McGrath’s work abroad is to help U.S. ag producers

By: 
Jill Meier, Journal editor

Submitted photos 

Chase McGrath, a 2004 Brandon Valley High School graduate, is pictured on a crop trip in northeastern China to assess China’s corn crop in 2022.

 

Chase McGrath is pictured at an Independence Day event in Wuhan where he met with buyers of U.S. ag products.

 

When Chase McGrath graduated from Brandon Valley High School in 2004, little did he know that his career path would take him into the world of agriculture.

He was, after all, a “city” boy.

Like many teens, as he bid Brandon Valley High School ‘goodbye,’ “I basically said, ‘I’m leaving and never coming back.’”

That thought process first took him to Richmond University in London, where he intended to get his degree.

“I loved it. It’s very expensive and I changed course of what I wanted to do,” he said, which led to him transferring to Nebraska Wesleyen in Lincoln and a trio of majors.

During a summer break, he went to work on a buffalo ranch in Harding County, and that’s where he found his career passion: animal science. Following college, he scored an internship in Washington, D.C., where he worked on the Pakistan desk.

“I’ve always been interested in international affairs/international relations and I wanted to join the Foreign Service since the seventh grade,” he shares. “Then I found agriculture, and spent quite a few years after college feeling sort of driftless, because how do I pair these two things? People would laugh, you know, come on, like international and ag. Little did I know, there’s this whole world out there.”

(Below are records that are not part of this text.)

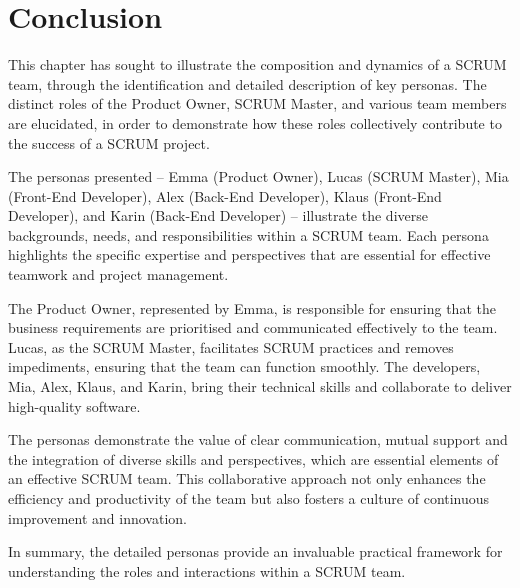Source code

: \section{Conclusion}
This chapter has sought to illustrate the composition and dynamics of a \ac{SCRUM} team, through the identification and detailed description of key personas. The distinct roles of the Product Owner, \ac{SCRUM} Master, and various team members are elucidated, in order to demonstrate how these roles collectively contribute to the success of a \ac{SCRUM} project.

The personas presented – Emma (Product Owner), Lucas (\ac{SCRUM} Master), Mia (Front-End Developer), Alex (Back-End Developer), Klaus (Front-End Developer), and Karin (Back-End Developer) – illustrate the diverse backgrounds, needs, and responsibilities within a \ac{SCRUM} team. Each persona highlights the specific expertise and perspectives that are essential for effective teamwork and project management.

The Product Owner, represented by Emma, is responsible for ensuring that the business requirements are prioritised and communicated effectively to the team. Lucas, as the \ac{SCRUM} Master, facilitates \ac{SCRUM} practices and removes impediments, ensuring that the team can function smoothly. The developers, Mia, Alex, Klaus, and Karin, bring their technical skills and collaborate to deliver high-quality software.

The personas demonstrate the value of clear communication, mutual support and the integration of diverse skills and perspectives, which are essential elements of an effective \ac{SCRUM} team. This collaborative approach not only enhances the efficiency and productivity of the team but also fosters a culture of continuous improvement and innovation.

In summary, the detailed personas provide an invaluable practical framework for understanding the roles and interactions within a \ac{SCRUM} team.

Through his internship at the State Department, he met a man who worked for the USDA, and it was then he discovered the Foreign Agriculture Service, which is a small agency within the USDA. With offices in over 80 countries throughout the world, McGrath was bound for new destinations and experiences.

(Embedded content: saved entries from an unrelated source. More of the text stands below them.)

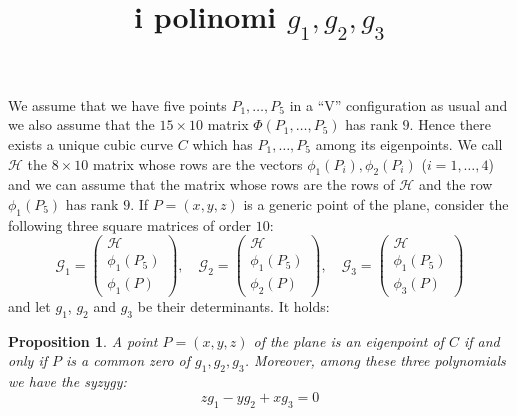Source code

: \documentclass[10pt, a4paper, reqno, captions=tableheading,bibliography=totoc]{scrartcl}
\title{i polinomi $g_1, g_2,g_3$}
\author{}
\date{}
\theoremstyle{plain}
\newtheorem{prop}[lemma]{Proposition}
\theoremstyle{definition}
\begin{document}
\maketitle

We assume that we have five points $P_1, \dots, P_5$ in a ``V'' configuration
as usual and we also assume that the $15\times 10$ matrix
$\Phi(P_1, \dots, P_5)$ has rank $9$. Hence there exists a unique cubic
curve $C$ which has $P_1, \dots, P_5$ among its eigenpoints. 
We call $\mathcal{H}$ the $8\times 10$ matrix whose rows are the vectors
$\phi_1(P_i), \phi_2(P_i)$ ($i = 1, \dots, 4$) and we can assume
that the matrix whose rows are the rows of $\mathcal{H}$ and the
row $\phi_1(P_5)$
has rank $9$. If $P=(x, y, z)$ is a generic point of the plane,
consider the following three square matrices of order $10$:
\[ \mathcal{G}_1 = 
\left(
\begin{array}{c}
  \mathcal{H} \\
  \phi_1(P_5)\\
  \phi_1(P)
\end{array}
\right),
\quad
\mathcal{G}_2 = 
\left(
\begin{array}{c}
  \mathcal{H} \\
  \phi_1(P_5)\\
  \phi_2(P)
\end{array}
\right),
\quad
\mathcal{G}_3 = 
\left(
\begin{array}{c}
  \mathcal{H} \\
  \phi_1(P_5)\\
  \phi_3(P)
\end{array}
\right)
\]
and let $g_1$, $g_2$ and $g_3$ be their determinants.
It holds:
\begin{prop}
  A point $P=(x, y, z)$ of the plane is an eigenpoint of $C$ if and only if
  $P$ is a common zero of $g_1, g_2, g_3$. Moreover, among these three
  polynomials we have the syzygy:
  \[
   z g_1-y g_2 +x g_3 = 0
   \]
   \label{threeG}
\end{prop}
\end{document}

His current work is in Beijing, China, where he was assigned just over three years ago, pre-COVID. That, in itself, has been a journey of new experiences.

“I only left there two weeks ago today (Dec. 16), and what I hear is going on there now from friends and colleagues that are still there, I can’t even picture it. When I left weeks ago, we were still testing every day,” he explains. “You go to a booth and they swab you. You have to show a code on your phone to get into the grocery store or an Uber that you’re negative, and then it also is tracking where you go. So, if you were somewhere there was a positive case found, you would turn yellow, and you’d have to go home.”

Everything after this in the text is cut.